What is the number of lines in the data below that contain "typically"? Answer with that number and no other words.

Records to process Block Start

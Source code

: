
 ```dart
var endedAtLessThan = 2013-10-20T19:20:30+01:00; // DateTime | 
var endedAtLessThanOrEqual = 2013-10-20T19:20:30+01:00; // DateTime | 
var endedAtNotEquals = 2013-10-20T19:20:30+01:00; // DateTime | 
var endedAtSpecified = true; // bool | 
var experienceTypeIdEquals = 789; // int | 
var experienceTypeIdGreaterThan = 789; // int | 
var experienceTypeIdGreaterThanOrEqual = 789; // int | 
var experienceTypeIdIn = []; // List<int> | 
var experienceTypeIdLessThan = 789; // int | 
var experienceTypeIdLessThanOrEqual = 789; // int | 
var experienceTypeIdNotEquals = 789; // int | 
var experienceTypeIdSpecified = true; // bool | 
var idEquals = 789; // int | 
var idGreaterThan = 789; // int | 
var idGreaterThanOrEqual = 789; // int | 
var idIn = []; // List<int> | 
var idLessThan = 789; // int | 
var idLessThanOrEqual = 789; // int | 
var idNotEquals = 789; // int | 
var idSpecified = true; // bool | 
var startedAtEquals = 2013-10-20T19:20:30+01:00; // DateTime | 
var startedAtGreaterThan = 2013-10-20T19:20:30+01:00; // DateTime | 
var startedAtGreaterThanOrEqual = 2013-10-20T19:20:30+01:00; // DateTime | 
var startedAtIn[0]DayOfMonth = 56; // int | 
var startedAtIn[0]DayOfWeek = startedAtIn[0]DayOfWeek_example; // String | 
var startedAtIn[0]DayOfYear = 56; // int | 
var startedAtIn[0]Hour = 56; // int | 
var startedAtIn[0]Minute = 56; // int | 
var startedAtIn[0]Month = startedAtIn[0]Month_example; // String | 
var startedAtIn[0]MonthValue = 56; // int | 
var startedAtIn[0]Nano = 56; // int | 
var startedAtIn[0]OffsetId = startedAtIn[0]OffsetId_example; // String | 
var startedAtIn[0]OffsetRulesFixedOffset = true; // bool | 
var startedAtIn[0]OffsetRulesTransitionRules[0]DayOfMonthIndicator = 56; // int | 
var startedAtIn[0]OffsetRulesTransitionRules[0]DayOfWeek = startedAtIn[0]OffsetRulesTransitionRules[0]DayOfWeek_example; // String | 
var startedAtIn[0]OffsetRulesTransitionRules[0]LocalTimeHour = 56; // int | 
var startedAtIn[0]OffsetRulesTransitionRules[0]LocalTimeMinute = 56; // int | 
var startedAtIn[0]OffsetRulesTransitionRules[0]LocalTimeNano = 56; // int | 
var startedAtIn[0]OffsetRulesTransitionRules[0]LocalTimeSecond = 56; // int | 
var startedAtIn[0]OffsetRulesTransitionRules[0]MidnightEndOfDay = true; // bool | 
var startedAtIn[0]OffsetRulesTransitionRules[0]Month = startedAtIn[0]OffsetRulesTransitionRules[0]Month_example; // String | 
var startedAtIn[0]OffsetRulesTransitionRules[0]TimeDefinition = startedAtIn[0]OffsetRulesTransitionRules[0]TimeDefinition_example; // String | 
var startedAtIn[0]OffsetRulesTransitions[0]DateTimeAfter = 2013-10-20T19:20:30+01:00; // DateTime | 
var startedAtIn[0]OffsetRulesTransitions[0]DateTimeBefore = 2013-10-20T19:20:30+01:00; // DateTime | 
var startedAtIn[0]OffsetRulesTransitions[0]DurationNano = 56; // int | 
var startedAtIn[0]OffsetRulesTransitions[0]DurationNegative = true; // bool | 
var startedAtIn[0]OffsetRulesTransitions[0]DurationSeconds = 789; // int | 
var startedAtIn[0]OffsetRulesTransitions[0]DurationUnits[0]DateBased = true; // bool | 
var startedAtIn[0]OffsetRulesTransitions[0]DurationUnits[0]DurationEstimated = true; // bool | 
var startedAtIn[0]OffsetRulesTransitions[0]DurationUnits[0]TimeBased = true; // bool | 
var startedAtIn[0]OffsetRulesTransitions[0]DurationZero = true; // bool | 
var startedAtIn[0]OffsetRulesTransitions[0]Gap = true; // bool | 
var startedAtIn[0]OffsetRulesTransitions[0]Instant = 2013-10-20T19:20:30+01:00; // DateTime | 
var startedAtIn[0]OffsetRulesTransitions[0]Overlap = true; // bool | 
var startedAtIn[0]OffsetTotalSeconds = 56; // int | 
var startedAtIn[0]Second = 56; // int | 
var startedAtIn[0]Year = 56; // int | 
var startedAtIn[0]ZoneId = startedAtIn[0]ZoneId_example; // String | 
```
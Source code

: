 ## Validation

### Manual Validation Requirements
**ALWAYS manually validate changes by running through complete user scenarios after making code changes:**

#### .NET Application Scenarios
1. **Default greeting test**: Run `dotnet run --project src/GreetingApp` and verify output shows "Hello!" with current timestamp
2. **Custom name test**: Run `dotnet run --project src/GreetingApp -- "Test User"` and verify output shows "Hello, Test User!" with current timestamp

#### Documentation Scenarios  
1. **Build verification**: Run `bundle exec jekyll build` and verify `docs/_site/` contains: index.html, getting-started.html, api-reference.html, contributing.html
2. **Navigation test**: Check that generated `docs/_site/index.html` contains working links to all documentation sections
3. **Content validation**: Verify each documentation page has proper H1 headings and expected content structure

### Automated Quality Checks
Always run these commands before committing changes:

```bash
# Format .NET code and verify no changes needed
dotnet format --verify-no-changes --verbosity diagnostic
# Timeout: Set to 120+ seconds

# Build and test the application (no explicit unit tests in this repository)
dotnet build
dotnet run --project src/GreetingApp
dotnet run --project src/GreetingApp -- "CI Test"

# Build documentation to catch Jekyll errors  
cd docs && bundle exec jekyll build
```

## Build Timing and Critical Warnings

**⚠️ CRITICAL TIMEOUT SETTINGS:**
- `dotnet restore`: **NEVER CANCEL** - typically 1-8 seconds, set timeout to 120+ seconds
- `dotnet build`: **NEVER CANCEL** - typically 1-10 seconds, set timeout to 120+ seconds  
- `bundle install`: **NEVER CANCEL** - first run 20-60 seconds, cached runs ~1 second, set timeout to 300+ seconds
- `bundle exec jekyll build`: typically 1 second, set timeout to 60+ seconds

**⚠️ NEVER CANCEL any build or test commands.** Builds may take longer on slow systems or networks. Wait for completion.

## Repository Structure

Records to process Block End

Answer area.
3